What the task requires: Using the data below, report how many lines hold the word "Each". Include nothing else in the reply.
━━ Input data ━━
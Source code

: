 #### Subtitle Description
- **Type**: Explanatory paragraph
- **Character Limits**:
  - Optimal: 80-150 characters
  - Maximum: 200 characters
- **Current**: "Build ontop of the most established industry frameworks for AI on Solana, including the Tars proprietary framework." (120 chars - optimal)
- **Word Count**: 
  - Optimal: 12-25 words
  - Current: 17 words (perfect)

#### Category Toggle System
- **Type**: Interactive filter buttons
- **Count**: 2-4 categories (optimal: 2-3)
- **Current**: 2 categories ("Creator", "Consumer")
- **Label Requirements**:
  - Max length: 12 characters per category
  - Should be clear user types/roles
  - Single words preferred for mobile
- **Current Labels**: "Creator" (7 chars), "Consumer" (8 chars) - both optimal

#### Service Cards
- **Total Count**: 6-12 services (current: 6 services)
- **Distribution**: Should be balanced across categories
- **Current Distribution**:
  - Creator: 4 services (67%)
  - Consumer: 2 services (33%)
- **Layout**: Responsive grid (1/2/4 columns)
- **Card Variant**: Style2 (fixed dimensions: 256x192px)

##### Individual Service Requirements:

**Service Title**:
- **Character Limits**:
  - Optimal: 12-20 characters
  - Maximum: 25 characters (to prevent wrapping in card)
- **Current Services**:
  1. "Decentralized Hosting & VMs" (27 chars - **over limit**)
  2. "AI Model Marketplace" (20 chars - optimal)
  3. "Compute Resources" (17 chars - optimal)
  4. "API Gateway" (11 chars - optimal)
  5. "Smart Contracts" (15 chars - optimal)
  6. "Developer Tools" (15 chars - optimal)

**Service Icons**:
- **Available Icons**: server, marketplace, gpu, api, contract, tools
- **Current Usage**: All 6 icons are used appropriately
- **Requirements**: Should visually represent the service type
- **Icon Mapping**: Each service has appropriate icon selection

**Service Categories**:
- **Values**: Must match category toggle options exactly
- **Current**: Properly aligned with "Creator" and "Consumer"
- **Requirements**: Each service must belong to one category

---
━━━
Finished task: 2